Top of Working data

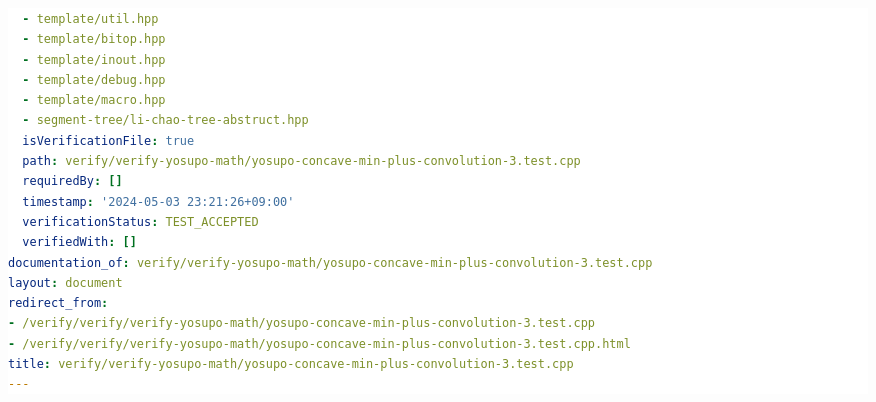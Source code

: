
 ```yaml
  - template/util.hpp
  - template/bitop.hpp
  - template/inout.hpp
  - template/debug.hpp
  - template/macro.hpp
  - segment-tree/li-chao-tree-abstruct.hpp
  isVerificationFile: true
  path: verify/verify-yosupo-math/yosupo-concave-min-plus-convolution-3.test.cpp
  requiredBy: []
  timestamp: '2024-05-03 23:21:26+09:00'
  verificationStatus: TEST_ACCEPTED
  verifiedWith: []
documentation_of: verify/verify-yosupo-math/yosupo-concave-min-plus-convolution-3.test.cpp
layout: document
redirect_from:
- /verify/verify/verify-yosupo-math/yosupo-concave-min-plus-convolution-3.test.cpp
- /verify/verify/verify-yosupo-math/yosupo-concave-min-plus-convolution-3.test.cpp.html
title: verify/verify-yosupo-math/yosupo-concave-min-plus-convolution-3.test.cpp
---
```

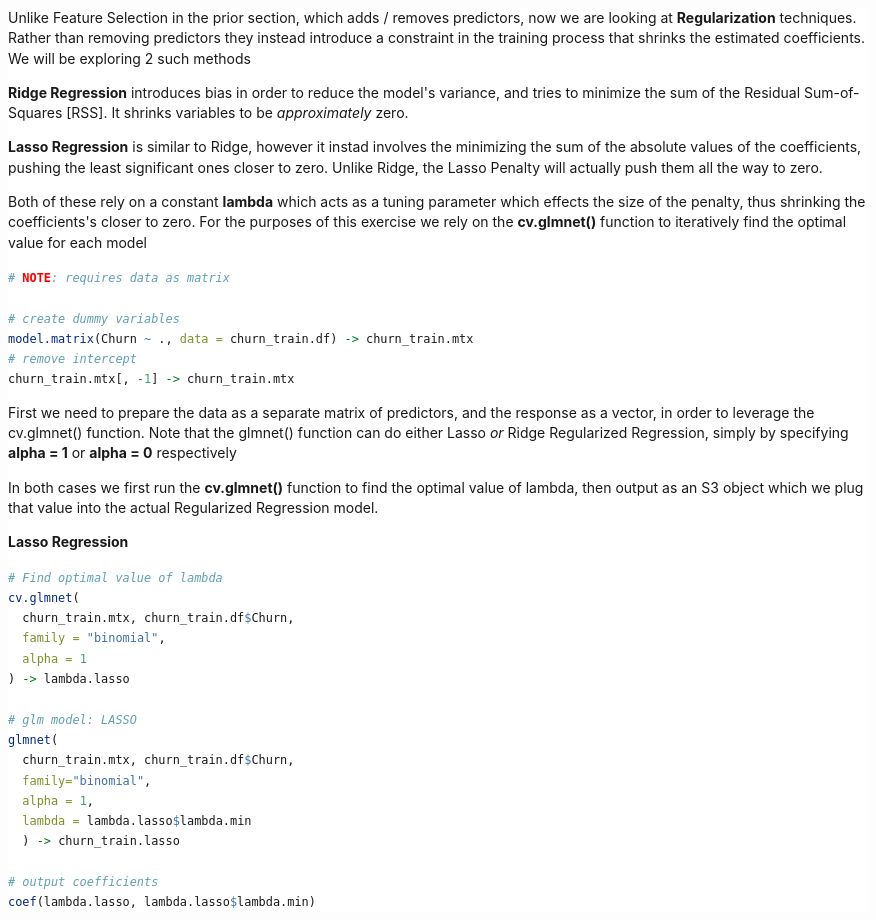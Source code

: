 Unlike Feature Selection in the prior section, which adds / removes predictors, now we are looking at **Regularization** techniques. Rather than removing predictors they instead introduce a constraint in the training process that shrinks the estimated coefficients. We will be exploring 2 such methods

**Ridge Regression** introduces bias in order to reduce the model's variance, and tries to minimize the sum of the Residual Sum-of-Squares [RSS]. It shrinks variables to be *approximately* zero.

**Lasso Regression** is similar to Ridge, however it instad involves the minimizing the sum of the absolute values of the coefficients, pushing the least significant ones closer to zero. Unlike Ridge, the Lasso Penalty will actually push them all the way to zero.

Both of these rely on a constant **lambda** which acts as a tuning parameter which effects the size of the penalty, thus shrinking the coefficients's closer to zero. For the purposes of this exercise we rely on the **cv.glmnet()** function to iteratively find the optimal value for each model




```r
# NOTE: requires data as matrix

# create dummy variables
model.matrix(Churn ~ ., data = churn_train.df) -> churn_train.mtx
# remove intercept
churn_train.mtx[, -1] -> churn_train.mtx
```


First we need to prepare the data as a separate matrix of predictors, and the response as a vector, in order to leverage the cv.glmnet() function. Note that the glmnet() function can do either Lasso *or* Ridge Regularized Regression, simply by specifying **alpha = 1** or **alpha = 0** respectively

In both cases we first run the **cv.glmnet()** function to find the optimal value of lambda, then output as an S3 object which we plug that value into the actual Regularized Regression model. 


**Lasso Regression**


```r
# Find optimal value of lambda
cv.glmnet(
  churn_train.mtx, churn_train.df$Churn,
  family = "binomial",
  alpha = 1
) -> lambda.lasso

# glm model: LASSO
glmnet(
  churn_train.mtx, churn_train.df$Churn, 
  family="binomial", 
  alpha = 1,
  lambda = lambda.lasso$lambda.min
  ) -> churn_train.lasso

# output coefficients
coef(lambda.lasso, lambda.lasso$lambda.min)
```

Bottom of Working data

→ **About this task**
Among the records above, find each line holding "glmnet" and list it.

→ **The completed task**
Both of these rely on a constant **lambda** which acts as a tuning parameter which effects the size of the penalty, thus shrinking the coefficients's closer to zero. For the purposes of this exercise we rely on the **cv.glmnet()** function to iteratively find the optimal value for each model
First we need to prepare the data as a separate matrix of predictors, and the response as a vector, in order to leverage the cv.glmnet() function. Note that the glmnet() function can do either Lasso *or* Ridge Regularized Regression, simply by specifying **alpha = 1** or **alpha = 0** respectively
In both cases we first run the **cv.glmnet()** function to find the optimal value of lambda, then output as an S3 object which we plug that value into the actual Regularized Regression model. 
cv.glmnet(
glmnet(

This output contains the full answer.